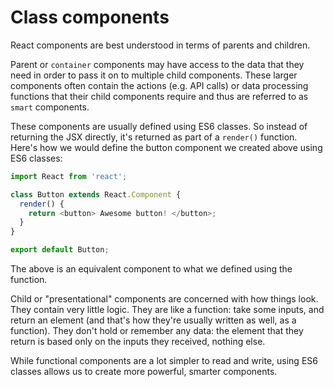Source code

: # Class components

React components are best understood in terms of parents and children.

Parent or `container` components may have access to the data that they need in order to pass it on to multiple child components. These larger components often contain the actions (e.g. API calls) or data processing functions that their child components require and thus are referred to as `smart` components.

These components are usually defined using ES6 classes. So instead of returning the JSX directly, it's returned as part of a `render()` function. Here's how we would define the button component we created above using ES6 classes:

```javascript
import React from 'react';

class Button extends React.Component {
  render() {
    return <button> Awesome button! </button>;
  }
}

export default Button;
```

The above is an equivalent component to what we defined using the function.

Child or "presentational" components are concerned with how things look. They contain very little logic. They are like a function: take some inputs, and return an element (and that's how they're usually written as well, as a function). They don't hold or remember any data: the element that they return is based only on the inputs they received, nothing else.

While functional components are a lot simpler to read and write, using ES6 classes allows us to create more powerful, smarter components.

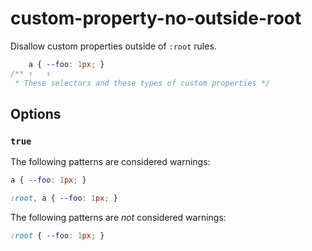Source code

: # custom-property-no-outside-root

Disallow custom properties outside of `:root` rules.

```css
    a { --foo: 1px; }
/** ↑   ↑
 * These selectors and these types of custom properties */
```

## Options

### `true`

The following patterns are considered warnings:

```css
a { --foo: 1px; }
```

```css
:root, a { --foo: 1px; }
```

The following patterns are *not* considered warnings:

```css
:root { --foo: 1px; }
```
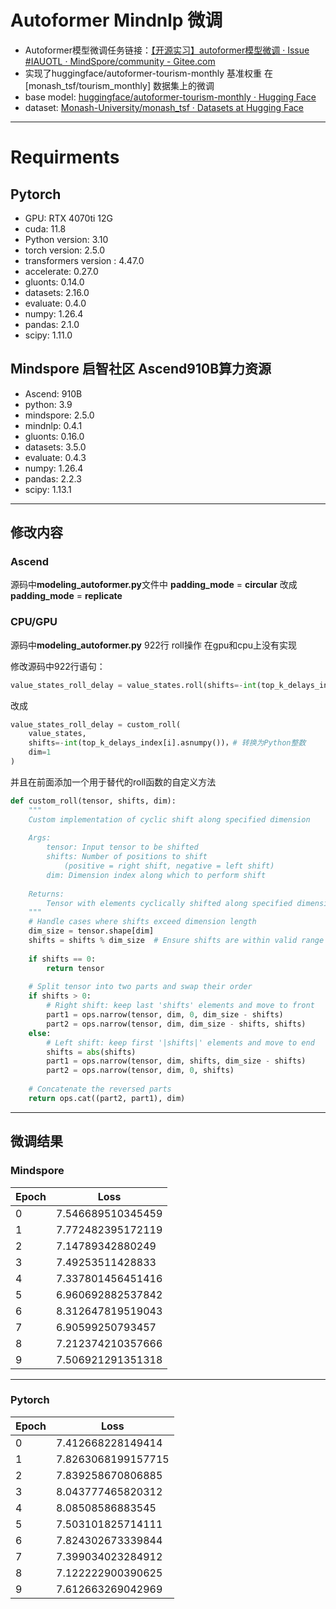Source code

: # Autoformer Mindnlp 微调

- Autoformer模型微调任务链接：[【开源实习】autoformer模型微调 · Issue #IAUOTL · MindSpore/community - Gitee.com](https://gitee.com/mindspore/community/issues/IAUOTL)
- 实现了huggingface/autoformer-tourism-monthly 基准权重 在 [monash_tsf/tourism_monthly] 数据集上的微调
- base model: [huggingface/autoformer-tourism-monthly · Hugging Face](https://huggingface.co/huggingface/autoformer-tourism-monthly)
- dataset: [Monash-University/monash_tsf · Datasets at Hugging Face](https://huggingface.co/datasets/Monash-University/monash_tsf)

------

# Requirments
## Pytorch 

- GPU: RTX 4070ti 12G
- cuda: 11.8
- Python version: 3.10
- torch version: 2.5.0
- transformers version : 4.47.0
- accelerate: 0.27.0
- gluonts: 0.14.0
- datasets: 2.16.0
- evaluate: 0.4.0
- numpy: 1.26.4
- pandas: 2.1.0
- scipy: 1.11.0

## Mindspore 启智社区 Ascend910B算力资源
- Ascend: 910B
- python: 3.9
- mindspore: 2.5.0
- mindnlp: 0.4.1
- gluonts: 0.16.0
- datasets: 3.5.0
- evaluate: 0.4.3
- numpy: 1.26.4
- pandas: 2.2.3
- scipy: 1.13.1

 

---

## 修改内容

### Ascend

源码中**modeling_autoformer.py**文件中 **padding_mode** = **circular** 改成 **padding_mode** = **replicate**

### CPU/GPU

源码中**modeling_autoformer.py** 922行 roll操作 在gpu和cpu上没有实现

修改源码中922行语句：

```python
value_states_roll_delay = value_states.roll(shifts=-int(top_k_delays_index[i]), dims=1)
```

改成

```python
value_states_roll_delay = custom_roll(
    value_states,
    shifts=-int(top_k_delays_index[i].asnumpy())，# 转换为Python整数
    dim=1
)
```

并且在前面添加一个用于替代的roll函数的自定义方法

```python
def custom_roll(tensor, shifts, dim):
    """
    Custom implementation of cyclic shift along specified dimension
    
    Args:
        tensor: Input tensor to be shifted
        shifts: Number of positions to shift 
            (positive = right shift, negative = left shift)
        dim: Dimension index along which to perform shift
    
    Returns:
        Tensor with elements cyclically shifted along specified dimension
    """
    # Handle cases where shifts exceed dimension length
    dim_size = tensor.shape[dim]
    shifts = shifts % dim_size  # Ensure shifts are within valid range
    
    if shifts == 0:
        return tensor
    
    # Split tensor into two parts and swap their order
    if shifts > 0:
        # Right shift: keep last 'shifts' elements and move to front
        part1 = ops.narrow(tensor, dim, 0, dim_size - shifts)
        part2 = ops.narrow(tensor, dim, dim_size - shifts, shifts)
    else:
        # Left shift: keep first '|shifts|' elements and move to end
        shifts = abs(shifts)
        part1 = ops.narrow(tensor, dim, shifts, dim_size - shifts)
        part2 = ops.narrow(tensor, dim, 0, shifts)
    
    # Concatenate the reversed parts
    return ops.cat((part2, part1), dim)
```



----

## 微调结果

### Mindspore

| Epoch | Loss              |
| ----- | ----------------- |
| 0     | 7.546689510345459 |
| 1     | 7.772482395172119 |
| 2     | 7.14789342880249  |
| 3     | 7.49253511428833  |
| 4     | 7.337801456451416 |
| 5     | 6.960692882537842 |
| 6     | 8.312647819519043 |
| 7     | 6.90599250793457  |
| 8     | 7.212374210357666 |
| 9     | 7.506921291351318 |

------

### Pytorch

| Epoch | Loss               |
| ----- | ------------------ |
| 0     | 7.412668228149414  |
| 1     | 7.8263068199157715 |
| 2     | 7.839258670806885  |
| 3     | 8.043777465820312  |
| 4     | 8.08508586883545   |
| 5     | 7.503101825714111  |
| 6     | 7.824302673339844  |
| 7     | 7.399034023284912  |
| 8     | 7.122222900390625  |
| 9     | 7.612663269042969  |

-*-*-

# [INSTRUCTIONS TO FOLLOW]
Repeat every record above exactly. Omit the pictures.

# [RESPONSE BELOW]
Source code

: # Class components

React components are best understood in terms of parents and children.

Parent or `container` components may have access to the data that they need in order to pass it on to multiple child components. These larger components often contain the actions (e.g. API calls) or data processing functions that their child components require and thus are referred to as `smart` components.

These components are usually defined using ES6 classes. So instead of returning the JSX directly, it's returned as part of a `render()` function. Here's how we would define the button component we created above using ES6 classes:

```javascript
import React from 'react';

class Button extends React.Component {
  render() {
    return <button> Awesome button! </button>;
  }
}

export default Button;
```

The above is an equivalent component to what we defined using the function.

Child or "presentational" components are concerned with how things look. They contain very little logic. They are like a function: take some inputs, and return an element (and that's how they're usually written as well, as a function). They don't hold or remember any data: the element that they return is based only on the inputs they received, nothing else.

While functional components are a lot simpler to read and write, using ES6 classes allows us to create more powerful, smarter components.

Source code

: # custom-property-no-outside-root

Disallow custom properties outside of `:root` rules.

```css
    a { --foo: 1px; }
/** ↑   ↑
 * These selectors and these types of custom properties */
```

## Options

### `true`

The following patterns are considered warnings:

```css
a { --foo: 1px; }
```

```css
:root, a { --foo: 1px; }
```

The following patterns are *not* considered warnings:

```css
:root { --foo: 1px; }
```
Source code

: # Autoformer Mindnlp 微调

- Autoformer模型微调任务链接：[【开源实习】autoformer模型微调 · Issue #IAUOTL · MindSpore/community - Gitee.com](https://gitee.com/mindspore/community/issues/IAUOTL)
- 实现了huggingface/autoformer-tourism-monthly 基准权重 在 [monash_tsf/tourism_monthly] 数据集上的微调
- base model: [huggingface/autoformer-tourism-monthly · Hugging Face](https://huggingface.co/huggingface/autoformer-tourism-monthly)
- dataset: [Monash-University/monash_tsf · Datasets at Hugging Face](https://huggingface.co/datasets/Monash-University/monash_tsf)

------

# Requirments
## Pytorch 

- GPU: RTX 4070ti 12G
- cuda: 11.8
- Python version: 3.10
- torch version: 2.5.0
- transformers version : 4.47.0
- accelerate: 0.27.0
- gluonts: 0.14.0
- datasets: 2.16.0
- evaluate: 0.4.0
- numpy: 1.26.4
- pandas: 2.1.0
- scipy: 1.11.0

## Mindspore 启智社区 Ascend910B算力资源
- Ascend: 910B
- python: 3.9
- mindspore: 2.5.0
- mindnlp: 0.4.1
- gluonts: 0.16.0
- datasets: 3.5.0
- evaluate: 0.4.3
- numpy: 1.26.4
- pandas: 2.2.3
- scipy: 1.13.1

 

---

## 修改内容

### Ascend

源码中**modeling_autoformer.py**文件中 **padding_mode** = **circular** 改成 **padding_mode** = **replicate**

### CPU/GPU

源码中**modeling_autoformer.py** 922行 roll操作 在gpu和cpu上没有实现

修改源码中922行语句：

```python
value_states_roll_delay = value_states.roll(shifts=-int(top_k_delays_index[i]), dims=1)
```

改成

```python
value_states_roll_delay = custom_roll(
    value_states,
    shifts=-int(top_k_delays_index[i].asnumpy())，# 转换为Python整数
    dim=1
)
```

并且在前面添加一个用于替代的roll函数的自定义方法

```python
def custom_roll(tensor, shifts, dim):
    """
    Custom implementation of cyclic shift along specified dimension
    
    Args:
        tensor: Input tensor to be shifted
        shifts: Number of positions to shift 
            (positive = right shift, negative = left shift)
        dim: Dimension index along which to perform shift
    
    Returns:
        Tensor with elements cyclically shifted along specified dimension
    """
    # Handle cases where shifts exceed dimension length
    dim_size = tensor.shape[dim]
    shifts = shifts % dim_size  # Ensure shifts are within valid range
    
    if shifts == 0:
        return tensor
    
    # Split tensor into two parts and swap their order
    if shifts > 0:
        # Right shift: keep last 'shifts' elements and move to front
        part1 = ops.narrow(tensor, dim, 0, dim_size - shifts)
        part2 = ops.narrow(tensor, dim, dim_size - shifts, shifts)
    else:
        # Left shift: keep first '|shifts|' elements and move to end
        shifts = abs(shifts)
        part1 = ops.narrow(tensor, dim, shifts, dim_size - shifts)
        part2 = ops.narrow(tensor, dim, 0, shifts)
    
    # Concatenate the reversed parts
    return ops.cat((part2, part1), dim)
```



----

## 微调结果

### Mindspore

| Epoch | Loss              |
| ----- | ----------------- |
| 0     | 7.546689510345459 |
| 1     | 7.772482395172119 |
| 2     | 7.14789342880249  |
| 3     | 7.49253511428833  |
| 4     | 7.337801456451416 |
| 5     | 6.960692882537842 |
| 6     | 8.312647819519043 |
| 7     | 6.90599250793457  |
| 8     | 7.212374210357666 |
| 9     | 7.506921291351318 |

------

### Pytorch

| Epoch | Loss               |
| ----- | ------------------ |
| 0     | 7.412668228149414  |
| 1     | 7.8263068199157715 |
| 2     | 7.839258670806885  |
| 3     | 8.043777465820312  |
| 4     | 8.08508586883545   |
| 5     | 7.503101825714111  |
| 6     | 7.824302673339844  |
| 7     | 7.399034023284912  |
| 8     | 7.122222900390625  |
| 9     | 7.612663269042969  |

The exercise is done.